Schattenblick → INFOPOOL → POLITIK → KOMMENTAR


RAUB/1095: Deutsche Bank im Sturzflug (SB)



Wie der Sturzflug der Deutschen Bank signalisiert, ist die große Krise keineswegs ausgestanden. Hatte die Aktie des deutschen Flaggschiffs auf dem Finanzsektor seit einem Jahr 55 Prozent an Wert verloren, so fiel sie zu Wochenbeginn um 7,5 Prozent auf den tiefsten Stands seit 1983. Auslöser des jüngsten Absturzes ist eine Strafzahlung in Höhe von 14 Milliarden Dollar (12 Milliarden Euro), die das US-Justizministerium im Zusammenhang mit der Hypothekenkrise von 2008 gegen die Bank verhängt hat. Im August hatte der Internationale Währungsfond die Deutsche Bank als schwächstes Glied im Weltfinanzsystem eingestuft, was einerseits der Ausschau nach dem nächsten Dammbruch und andererseits der Identifizierung des bestgeeigneten Opfers, mit dem man die unerforschlichen Götter des globalen Finanzmarktes zu besänftigen hofft, geschuldet ist. Die für alternativlos erklärte Ratio des Wachstums auf Grundlage der Konkurrenz kennt nur eine einzige Logik des Überlebens, nämlich die Vernichtung des Schwächeren.

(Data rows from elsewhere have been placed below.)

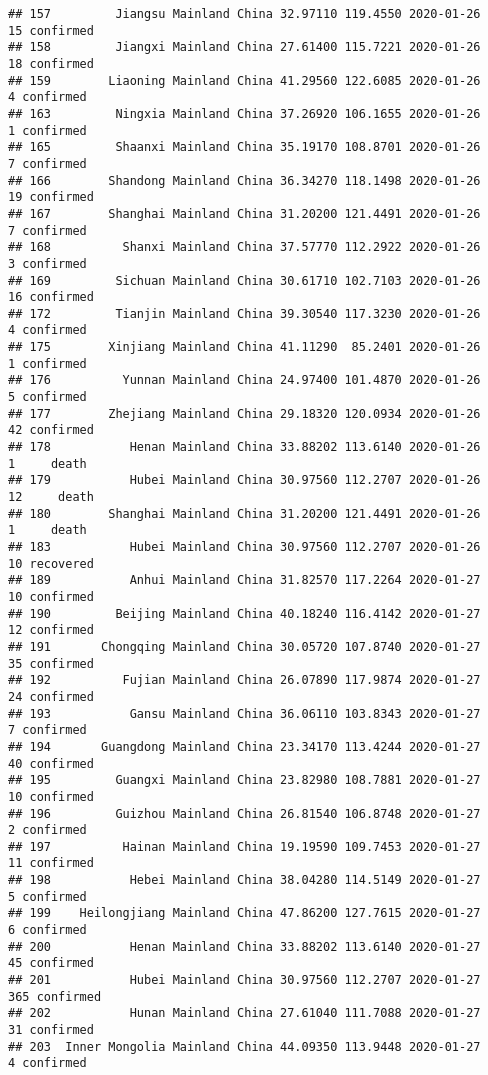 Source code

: \documentclass[
]{article}
\begin{document}
\begin{verbatim}
## 157         Jiangsu Mainland China 32.97110 119.4550 2020-01-26    15 confirmed
## 158         Jiangxi Mainland China 27.61400 115.7221 2020-01-26    18 confirmed
## 159        Liaoning Mainland China 41.29560 122.6085 2020-01-26     4 confirmed
## 163         Ningxia Mainland China 37.26920 106.1655 2020-01-26     1 confirmed
## 165         Shaanxi Mainland China 35.19170 108.8701 2020-01-26     7 confirmed
## 166        Shandong Mainland China 36.34270 118.1498 2020-01-26    19 confirmed
## 167        Shanghai Mainland China 31.20200 121.4491 2020-01-26     7 confirmed
## 168          Shanxi Mainland China 37.57770 112.2922 2020-01-26     3 confirmed
## 169         Sichuan Mainland China 30.61710 102.7103 2020-01-26    16 confirmed
## 172         Tianjin Mainland China 39.30540 117.3230 2020-01-26     4 confirmed
## 175        Xinjiang Mainland China 41.11290  85.2401 2020-01-26     1 confirmed
## 176          Yunnan Mainland China 24.97400 101.4870 2020-01-26     5 confirmed
## 177        Zhejiang Mainland China 29.18320 120.0934 2020-01-26    42 confirmed
## 178           Henan Mainland China 33.88202 113.6140 2020-01-26     1     death
## 179           Hubei Mainland China 30.97560 112.2707 2020-01-26    12     death
## 180        Shanghai Mainland China 31.20200 121.4491 2020-01-26     1     death
## 183           Hubei Mainland China 30.97560 112.2707 2020-01-26    10 recovered
## 189           Anhui Mainland China 31.82570 117.2264 2020-01-27    10 confirmed
## 190         Beijing Mainland China 40.18240 116.4142 2020-01-27    12 confirmed
## 191       Chongqing Mainland China 30.05720 107.8740 2020-01-27    35 confirmed
## 192          Fujian Mainland China 26.07890 117.9874 2020-01-27    24 confirmed
## 193           Gansu Mainland China 36.06110 103.8343 2020-01-27     7 confirmed
## 194       Guangdong Mainland China 23.34170 113.4244 2020-01-27    40 confirmed
## 195         Guangxi Mainland China 23.82980 108.7881 2020-01-27    10 confirmed
## 196         Guizhou Mainland China 26.81540 106.8748 2020-01-27     2 confirmed
## 197          Hainan Mainland China 19.19590 109.7453 2020-01-27    11 confirmed
## 198           Hebei Mainland China 38.04280 114.5149 2020-01-27     5 confirmed
## 199    Heilongjiang Mainland China 47.86200 127.7615 2020-01-27     6 confirmed
## 200           Henan Mainland China 33.88202 113.6140 2020-01-27    45 confirmed
## 201           Hubei Mainland China 30.97560 112.2707 2020-01-27   365 confirmed
## 202           Hunan Mainland China 27.61040 111.7088 2020-01-27    31 confirmed
## 203  Inner Mongolia Mainland China 44.09350 113.9448 2020-01-27     4 confirmed

\end{verbatim}
\end{document}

Bei der gegen die Deutsche Bank verhängten Strafe, die nicht etwa von der Börsenaufsicht, sondern von einem Organ der US-Regierung auferlegt wurde, handelt es sich nicht zuletzt um eine Breitseite im Zuge wachsender politischer und wirtschaftlicher Spannungen zwischen den USA und der EU. Daß deren Verhältnis von einem Schulterschluß zu Lasten anderer Weltregionen derzeit in Richtung einer erbitterten Rivalität auf denselben Weidegründen verschiebt, unterstreichen die von der EU gegen Apple verhängte Steuernachzahlung von 13 Milliarden Euro wie auch die vor allem von deutscher und französischer Seite für mehr oder minder gescheitert erklärten Verhandlungen über das Transatlantische Freihandelsabkommen (TTIP). Daß das US-Justizministerium der Deutschen Bank das Zehnfache dessen abverlangt, was es in demselben Zusammenhang von amerikanischen Banken einzutreiben versucht, zeugt von einem zunehmenden transatlantischen Wirtschaftskrieg. [1]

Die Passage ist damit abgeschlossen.